Siguió en carrera como por diez minutos más, encontrándose de pronto en una especie de cruce que se dividía en dos caminos. Se detuvo, ambos pasillos estaban tenuemente iluminados y se adivinaban largos y sombríos como si nadie los habitase. Dudó, dándose cuenta de pronto que no tenía idea de donde se encontraba, el lugar estaba completamente desierto y quieto como una tumba. Lo único que oía era su propia respiración violenta y el palpitar sordo de su corazón.
Tragó en seco, Duplica ya debía de haberse dado cuenta que no estaba en el baño, el tomar la decisión la urgía pese a que seguía plantada sin saber cual pasillo escoger. Ese maldito lugar era más grande de lo que se hubo imaginado la primera vez. Con razón no le dejaban recorrerlo.

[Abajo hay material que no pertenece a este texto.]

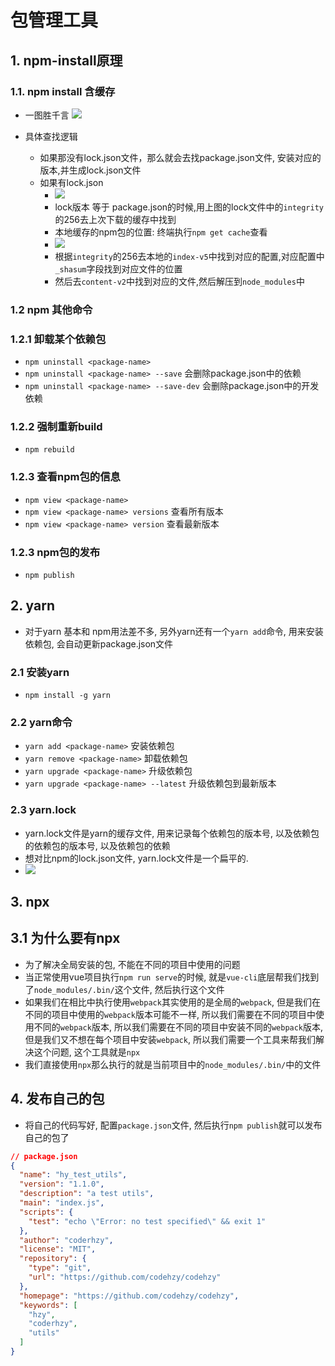 # 包管理工具


## 1. npm-install原理

### 1.1. npm install 含缓存

- 一图胜千言
![](https://imgsbed-1301560453.cos.ap-shanghai.myqcloud.com//blog202306081316327.png)



- 具体查找逻辑
  - 如果那没有lock.json文件，那么就会去找package.json文件, 安装对应的版本,并生成lock.json文件
  - 如果有lock.json
    - ![](https://imgsbed-1301560453.cos.ap-shanghai.myqcloud.com//blog202306081319315.png)
    - lock版本 等于 package.json的时候,用上图的lock文件中的`integrity`的256去上次下载的缓存中找到
    - 本地缓存的npm包的位置: 终端执行`npm get cache`查看
    - ![](https://imgsbed-1301560453.cos.ap-shanghai.myqcloud.com//blog202306081323633.png)
    - 根据`integrity`的256去本地的`index-v5`中找到对应的配置,对应配置中 `_shasum`字段找到对应文件的位置
    - 然后去`content-v2`中找到对应的文件,然后解压到`node_modules`中

### 1.2 npm 其他命令

### 1.2.1 卸载某个依赖包

- `npm uninstall <package-name>`
- `npm uninstall <package-name> --save` 会删除package.json中的依赖
- `npm uninstall <package-name> --save-dev` 会删除package.json中的开发依赖

### 1.2.2 强制重新build

- `npm rebuild`


### 1.2.3 查看npm包的信息

- `npm view <package-name>`
- `npm view <package-name> versions` 查看所有版本
- `npm view <package-name> version` 查看最新版本


### 1.2.3 npm包的发布

- `npm publish`

## 2. yarn


- 对于yarn 基本和 npm用法差不多, 另外yarn还有一个`yarn add`命令, 用来安装依赖包, 会自动更新package.json文件

### 2.1 安装yarn

- `npm install -g yarn`


### 2.2 yarn命令

- `yarn add <package-name>` 安装依赖包
- `yarn remove <package-name>` 卸载依赖包
- `yarn upgrade <package-name>` 升级依赖包
- `yarn upgrade <package-name> --latest` 升级依赖包到最新版本


### 2.3 yarn.lock

- yarn.lock文件是yarn的缓存文件, 用来记录每个依赖包的版本号, 以及依赖包的依赖包的版本号, 以及依赖包的依赖
- 想对比npm的lock.json文件, yarn.lock文件是一个扁平的.
- ![](https://imgsbed-1301560453.cos.ap-shanghai.myqcloud.com//blog202306091257092.png)


## 3. npx

## 3.1 为什么要有npx

- 为了解决全局安装的包, 不能在不同的项目中使用的问题
- 当正常使用vue项目执行`npm run serve`的时候, 就是`vue-cli`底层帮我们找到了`node_modules/.bin/`这个文件, 然后执行这个文件
- 如果我们在相比中执行使用`webpack`其实使用的是全局的`webpack`, 但是我们在不同的项目中使用的`webpack`版本可能不一样, 所以我们需要在不同的项目中使用不同的`webpack`版本, 所以我们需要在不同的项目中安装不同的`webpack`版本, 但是我们又不想在每个项目中安装`webpack`, 所以我们需要一个工具来帮我们解决这个问题, 这个工具就是`npx`
- 我们直接使用`npx`那么执行的就是当前项目中的`node_modules/.bin/`中的文件


## 4. 发布自己的包

- 将自己的代码写好, 配置`package.json`文件, 然后执行`npm publish`就可以发布自己的包了


```json
// package.json
{
  "name": "hy_test_utils",
  "version": "1.1.0",
  "description": "a test utils",
  "main": "index.js",
  "scripts": {
    "test": "echo \"Error: no test specified\" && exit 1"
  },
  "author": "coderhzy",
  "license": "MIT",
  "repository": {
    "type": "git",
    "url": "https://github.com/codehzy/codehzy"
  },
  "homepage": "https://github.com/codehzy/codehzy",
  "keywords": [
    "hzy",
    "coderhzy",
    "utils"
  ]
}
```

Cuando estuvo a punto de dar el primer paso, una mano la sujetó bruscamente del cabello, parándola en seco y haciendo que soltara un agudo chillido de dolor.
- ¿Que crees que estás haciendo?
La voz sonó peligrosa junto a su cuello y fue inmediato que lanzara su mano hacia atrás, hecha puño, dispuesta a pegarle a quien fuera. Pero el captor fue más rápido que ella y adivinando su acción le sujetó ambos brazos con fuerza, apegándola sin pudor a su cuerpo.
- Eres tan predecible, que puedo ver a través de ti que es lo que estas pensando.
- ¡Solo iba a la baño!- exclamó forcejando, para luego detenerse al darse cuenta que quien la sostenía la había elevado varios centímetros del suelo.
En menos de un segundo se encontró enfrentándose de bruces con Ash que la veía con gesto inerte, no haciendo el menor intento de dejarla ir.
- ¡Suéltame!
- Hiciste preocupar a Duplica ¿esa es tu forma de agradecerle todas las preocupaciones que se está tomando por ti?
- ¡Según todos tú eras mi guardaespaldas, no ella!- le gritó a modo de defensa.
- Tengo cosas más importantes que hacer que andar de niñero- la dejó ir, aunque la sostuvo firmemente de la muñeca sin quitarle los ojos de encima. Misty intentó tironear para que la soltara, pero solo logró que él frunciera el ceño aún más. De pronto movió su otro brazo (el que casualmente había dejado libre) y frente a los sorprendidos ojos de la muchacha aparecieron un par de flats negras – Póntelas- le ordenó secamente.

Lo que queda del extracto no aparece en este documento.